The Environment Provides The Only Comfort Here.
Our friends Myles and Cheryl have been here, at the farm, helping with everything we have done. You will see them in most of the media on this site. So... When I heard Myles was collecting winter firewood I couldn't wait to repay him for all he has done for us. I was curious also as to whether I could handle the task and how well. I have never chopped firewood. The only fireplaces I ever had were gas and you bought these logs (paper-wrapped pressed-wood simulated logs) which you would light with the gas and then let smolder. They even had simulated embers carefully engineered into them. Canadians; Stop laughing now!!! Therefore it was important for me to help my friend and prove my worth as a neighbor. To them but mostly to me.
The first time I went to help we were skidding large Grand Fir logs with a tractor. These were dead trees harvested for firewood. One stood over 100 ft. Well... It was perpendicular to the trail and Myles tractor was having a lot of trouble. As he was yanking on the log with the choker it broke. The choker that is. Right at the hoop. If you remember I was skidding logs a few weeks ago and after borrowing Myles cabling I realized that this was something I was going to do regularly so I purchased a 5/8-in 20-ft. choker (good for 20+ tons pull) and some 50 ft. cables. Of course... Since I was going logging I brought them with me. Farmer Mikey saves the day. Since Myles didn't already have the skidding truck there I went back down the trail and retrieved the tippy-tonka and the cables. Now; I'm not the best at backing up a vehicle and tippy is a bit large and there is no rear view mirror (duh, the dump box covers the rear window) so I'm in for a challenge. Well, with a little help, we managed to get the truck backed up on the trail and recovered a full load of split firewood ready for the furnace.

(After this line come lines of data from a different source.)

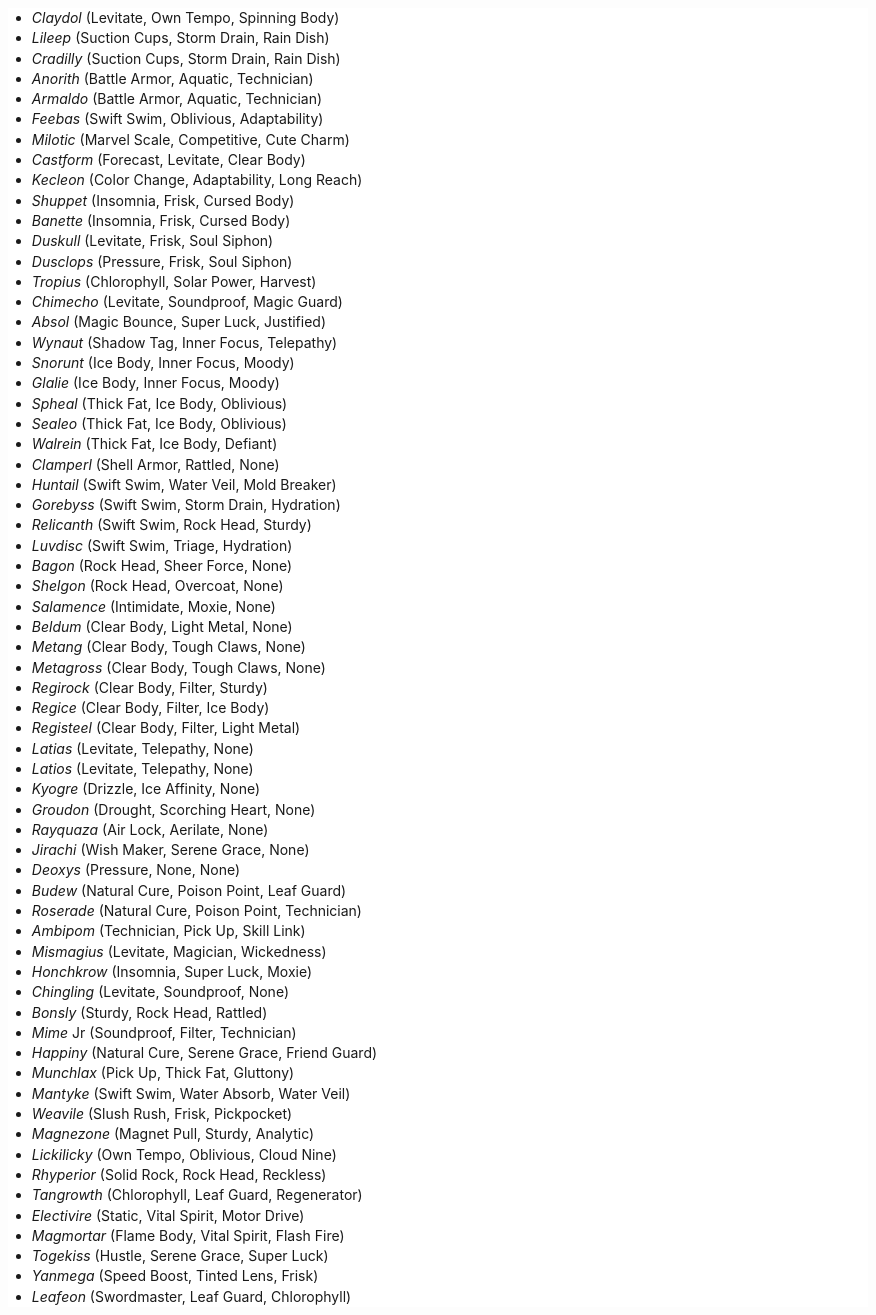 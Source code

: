 - *Claydol* (Levitate, Own Tempo, Spinning Body)
- *Lileep* (Suction Cups, Storm Drain, Rain Dish)
- *Cradilly* (Suction Cups, Storm Drain, Rain Dish)
- *Anorith* (Battle Armor, Aquatic, Technician)
- *Armaldo* (Battle Armor, Aquatic, Technician)
- *Feebas* (Swift Swim, Oblivious, Adaptability)
- *Milotic* (Marvel Scale, Competitive, Cute Charm)
- *Castform* (Forecast, Levitate, Clear Body)
- *Kecleon* (Color Change, Adaptability, Long Reach)
- *Shuppet* (Insomnia, Frisk, Cursed Body)
- *Banette* (Insomnia, Frisk, Cursed Body)
- *Duskull* (Levitate, Frisk, Soul Siphon)
- *Dusclops* (Pressure, Frisk, Soul Siphon)
- *Tropius* (Chlorophyll, Solar Power, Harvest)
- *Chimecho* (Levitate, Soundproof, Magic Guard)
- *Absol* (Magic Bounce, Super Luck, Justified)
- *Wynaut* (Shadow Tag, Inner Focus, Telepathy)
- *Snorunt* (Ice Body, Inner Focus, Moody)
- *Glalie* (Ice Body, Inner Focus, Moody)
- *Spheal* (Thick Fat, Ice Body, Oblivious)
- *Sealeo* (Thick Fat, Ice Body, Oblivious)
- *Walrein* (Thick Fat, Ice Body, Defiant)
- *Clamperl* (Shell Armor, Rattled, None)
- *Huntail* (Swift Swim, Water Veil, Mold Breaker)
- *Gorebyss* (Swift Swim, Storm Drain, Hydration)
- *Relicanth* (Swift Swim, Rock Head, Sturdy)
- *Luvdisc* (Swift Swim, Triage, Hydration)
- *Bagon* (Rock Head, Sheer Force, None)
- *Shelgon* (Rock Head, Overcoat, None)
- *Salamence* (Intimidate, Moxie, None)
- *Beldum* (Clear Body, Light Metal, None)
- *Metang* (Clear Body, Tough Claws, None)
- *Metagross* (Clear Body, Tough Claws, None)
- *Regirock* (Clear Body, Filter, Sturdy)
- *Regice* (Clear Body, Filter, Ice Body)
- *Registeel* (Clear Body, Filter, Light Metal)
- *Latias* (Levitate, Telepathy, None)
- *Latios* (Levitate, Telepathy, None)
- *Kyogre* (Drizzle, Ice Affinity, None)
- *Groudon* (Drought, Scorching Heart, None)
- *Rayquaza* (Air Lock, Aerilate, None)
- *Jirachi* (Wish Maker, Serene Grace, None)
- *Deoxys* (Pressure, None, None)
- *Budew* (Natural Cure, Poison Point, Leaf Guard)
- *Roserade* (Natural Cure, Poison Point, Technician)
- *Ambipom* (Technician, Pick Up, Skill Link)
- *Mismagius* (Levitate, Magician, Wickedness)
- *Honchkrow* (Insomnia, Super Luck, Moxie)
- *Chingling* (Levitate, Soundproof, None)
- *Bonsly* (Sturdy, Rock Head, Rattled)
- *Mime* Jr (Soundproof, Filter, Technician)
- *Happiny* (Natural Cure, Serene Grace, Friend Guard)
- *Munchlax* (Pick Up, Thick Fat, Gluttony)
- *Mantyke* (Swift Swim, Water Absorb, Water Veil)
- *Weavile* (Slush Rush, Frisk, Pickpocket)
- *Magnezone* (Magnet Pull, Sturdy, Analytic)
- *Lickilicky* (Own Tempo, Oblivious, Cloud Nine)
- *Rhyperior* (Solid Rock, Rock Head, Reckless)
- *Tangrowth* (Chlorophyll, Leaf Guard, Regenerator)
- *Electivire* (Static, Vital Spirit, Motor Drive)
- *Magmortar* (Flame Body, Vital Spirit, Flash Fire)
- *Togekiss* (Hustle, Serene Grace, Super Luck)
- *Yanmega* (Speed Boost, Tinted Lens, Frisk)
- *Leafeon* (Swordmaster, Leaf Guard, Chlorophyll)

The second time I helped cut firewood the farm truck was already there and the logs were already skidded. It was just a matter of bucking them to length, splitting them and loading them into the truck.
Check me out chopping and loading firewood. I seem to have the power in the swing but my accuracy is poor. Poor accuracy means more work (and it's enough work as it is). After watching Myles for a bit (a real pro) I realized that I put to much energy into the swing which is compromising my placement. The axe is heavy and should do most of the work. I'm trying to add energy to the fall instead of guiding the axe to my position. I'll get the hang of it though.
This was a lot of work but after participating a couple of times I know that I can do this. The work is hard but only in short bursts which makes it completely tolerable.